My deep experiences lasted about 2 years, with dreams and feeling close to angels, and then I had a dream where I was lowered from a boat down into the water. I was given the message that I needed to learn how to swim on my own. In the beginning, I did not want to do that. I wanted to go live with God and the light forever. I looked around the world and felt like it was a wasteland. I also felt like God forgot about me. I went back and forth for a while as well, believing in what had happened to me, and denying it. I've finally accepted it, even though I know in the world I come from my experiences are "crazy." 

It took me several years but I eventually found balance. I've spent a lot of time developing healthy spiritual practices, learning how to be grounded, and studying with spiritual teachers who help me, like Neale Donald Walsch and Suzanne Giesemann. 

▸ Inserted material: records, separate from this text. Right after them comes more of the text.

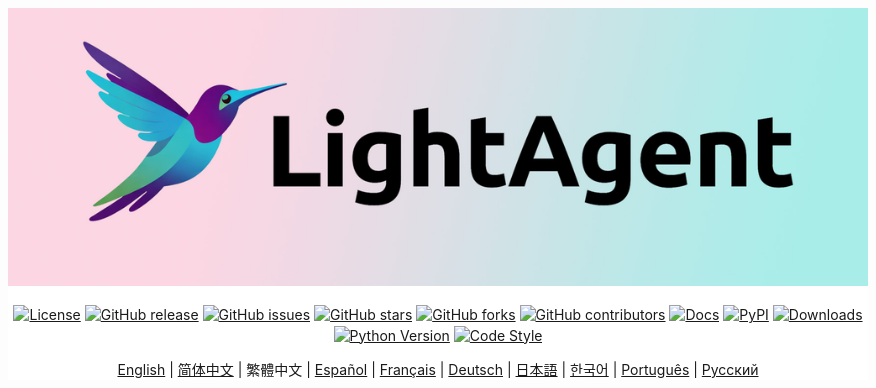
![LightAgent Banner](docs/images/lightagent-banner.jpg)
<div align="center">
  <p>
    <a href="https://opensource.org/licenses/Apache-2.0"><img src="https://img.shields.io/badge/License-Apache%202.0-blue.svg" alt="License"></a>
    <a href="https://github.com/wxai-space/LightAgent/releases"><img src="https://img.shields.io/github/release/wxai-space/LightAgent.svg" alt="GitHub release"></a>
    <a href="https://github.com/wxai-space/LightAgent/issues"><img src="https://img.shields.io/github/issues/wxai-space/LightAgent.svg" alt="GitHub issues"></a>
    <a href="https://github.com/wxai-space/LightAgent/stargazers"><img src="https://img.shields.io/github/stars/wxai-space/LightAgent.svg" alt="GitHub stars"></a>
    <a href="https://github.com/wxai-space/LightAgent/network"><img src="https://img.shields.io/github/forks/wxai-space/LightAgent.svg" alt="GitHub forks"></a>
    <a href="https://github.com/wxai-space/LightAgent/graphs/contributors"><img src="https://img.shields.io/github/contributors/wxai-space/LightAgent.svg" alt="GitHub contributors"></a>
    <a href="https://sufe-aiflm-lab.github.io/LightAgent/"><img src="https://img.shields.io/badge/docs-latest-brightgreen.svg" alt="Docs"></a>
    <a href="https://pypi.org/project/lightagent/"><img src="https://img.shields.io/pypi/v/lightagent.svg" alt="PyPI"></a>
    <a href="https://pypi.org/project/lightagent/"><img src="https://img.shields.io/pypi/dm/lightagent.svg" alt="Downloads"></a>
    <a href="https://pypi.org/project/lightagent/"><img src="https://img.shields.io/pypi/pyversions/lightagent.svg" alt="Python Version"></a>
    <a href="https://github.com/psf/black"><img src="https://img.shields.io/badge/code%20style-black-000000.svg" alt="Code Style"></a>
  </p>
</div>
<div align="center">
  <p>
    <a href="README.md">English</a> | 
    <a href="README.zh-CN.md">简体中文</a> | 
    繁體中文 | 
    <a href="README.es.md">Español</a> | 
    <a href="README.fr.md">Français</a> | 
    <a href="README.de.md">Deutsch</a> | 
    <a href="README.ja.md">日本語</a> | 
    <a href="README.ko.md">한국어</a> | 
    <a href="README.pt.md">Português</a> | 
    <a href="README.ru.md">Русский</a> 
  </p>
</div>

I am also working on writing and sharing about my story, something I consistently feel called to do, even though I've really pushed back against sharing about it because of my background. My experience was so deep and profound and changed me forever. It has helped me feel hope and purpose. I try to share that with people I know.  

I also didn't know STE's were a thing until a few months ago! I just thought I had an experience with light, that was kind of like an NDE but not really because I didn't die. It makes me feel happy to know this happens to other people too and that there's a name for it! Thank you IANDS for the work you do.